2021 Fantasy Strength of Schedule: Passing

2021 Fantasy Strength of Schedule: Passing

NFL and Fantasy Football Strength of Schedule

2021 Fantasy Strength of Schedule: Passing


Over the 25 years since The Huddle originated fantasy football strength of schedule, we’ve tweaked the formulas for better accuracy. This considers only passing yardage and scores, not quarterback rushing. That evens the field for all players since they all throw the ball as their primary job.

The analysis also considers the venue. There is a difference between how defenses respond either home or away, and that creates 64 “different defenses” depending on where the game is played.

See also:
2021 fantasy football schedule strength – Passing
2021 fantasy football schedule strength – Rushing
2021 fantasy football schedule strength – Receiving

The addition of a Week 18 bumps up the numbers from past years. The review now considers a full fantasy season as Week 1 through Week 17 and ignores the new final week. The scoring was a point for each 20 passing yards and four -point touchdowns.

The average passing fantasy points allowed per game is at the bottom of this page for reference.

Total Points

For fantasy contests and some leagues, only total points matter. Below are the total points for each passing offense according to their schedule using the averages allowed in 2020 by those defenses.

Oddly, the Top-6 teams in total points all will feature a different quarterback this year. That makes it tougher to rely on since the offense will already face a challenge to integrate a new passer.

Weekly Play

Three different views are below. Week 1 to 17 is the full-season fantasy strength of schedule. “The Dorey Rule” says to draft like the season only lasted the first six weeks for a hot start. Finally, Weeks 15 to 17 represent the most common fantasy playoff weeks. “Good” games were when they faced one of the top 22 venues from last year; “Bad” was when they played in one of the worst 22. The middle 20 matchups were neither good nor bad.

Notable schedules

Someone in Houston – If, somehow, Deshaun Watson plays this year without distraction (yeah, I know), he has the lightest schedule of them all. Failing that, very likely, Tyrod Taylor and Davis Mills are unlikely to optimize the opportunity.

Carson Wentz (IND) – The Colts are onto yet another quarterback while Wentz attempts to recharge his career against a schedule containing eight opponents that sported the softest secondaries last year. The rest of the offense is unchanged from 2020, so Wentz must fit into an existing scheme with experienced receivers. His schedule improves mostly in the second half of the season.

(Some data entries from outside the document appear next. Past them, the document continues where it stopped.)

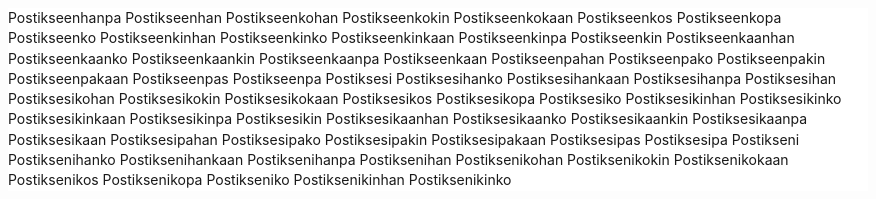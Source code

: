 Postikseenhanpa
Postikseenhan
Postikseenkohan
Postikseenkokin
Postikseenkokaan
Postikseenkos
Postikseenkopa
Postikseenko
Postikseenkinhan
Postikseenkinko
Postikseenkinkaan
Postikseenkinpa
Postikseenkin
Postikseenkaanhan
Postikseenkaanko
Postikseenkaankin
Postikseenkaanpa
Postikseenkaan
Postikseenpahan
Postikseenpako
Postikseenpakin
Postikseenpakaan
Postikseenpas
Postikseenpa
Postiksesi
Postiksesihanko
Postiksesihankaan
Postiksesihanpa
Postiksesihan
Postiksesikohan
Postiksesikokin
Postiksesikokaan
Postiksesikos
Postiksesikopa
Postiksesiko
Postiksesikinhan
Postiksesikinko
Postiksesikinkaan
Postiksesikinpa
Postiksesikin
Postiksesikaanhan
Postiksesikaanko
Postiksesikaankin
Postiksesikaanpa
Postiksesikaan
Postiksesipahan
Postiksesipako
Postiksesipakin
Postiksesipakaan
Postiksesipas
Postiksesipa
Postikseni
Postiksenihanko
Postiksenihankaan
Postiksenihanpa
Postiksenihan
Postiksenikohan
Postiksenikokin
Postiksenikokaan
Postiksenikos
Postiksenikopa
Postikseniko
Postiksenikinhan
Postiksenikinko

Matt Ryan (ATL) – This should be a favorable fantasy situation for Ryan. He’s learning a new scheme under HC Arthur Smith, but he has an outstanding crew of receivers, including the much-hyped rookie tight end Kyle Pitts. Better yet, there appears to be no reason to expect the rushing effort to account for much again this year. Ending the season versus the Panthers, 49ers, Lions and Bills will force the need to throw the ball.

Zach Wilson (NYJ) – Rookie quarterbacks rarely produce fantasy-relevant stats, much less someone playing for the Jets. But at least the reason to throw should be significant, and Wilson gets to start going against one of the least challenging passing schedules. Wilson does play in four home games during the final five weeks of the fantasy season.

Baker Mayfield (CLE) – The Browns ranked in the bottom five in passing yards last year and that may not change. The Lions in Week 11 provides the only matchup with a soft secondary from last year. The AFC North is brutal by itself and the Browns add matchups against the AFC West and NFC North. Their backfield already ranked Top-5 in all rushing categories and ended up with one of the lightest rushing schedules. The schedule suggests even less passing with even worse results.

Russell Wilson (SEA) – The Seahawk’s star faces a tougher road in 2021 versus a very challenging stretch of games after the first month of the season. Limiting the offense to mostly DK Metcalf and Tyler Lockett is tough enough versus NFC West defenses. He’s been better at Seattle than away, and yet he’ll play in nine road games and only seven home games during the fantasy season.

 Jared Goff (DET) – The ex-Ram seeks to continue his NFL career as a Lion during their Year 1 rebuild where the roster has undergone an almost total change from 2020. It didn’t add any talent better than they lost and he starts out against the 49ers, Packers, Ravens, Bears and Vikings. Nothing in Detroit appears to be an upgrade from what he left in Los Angeles, including the schedule.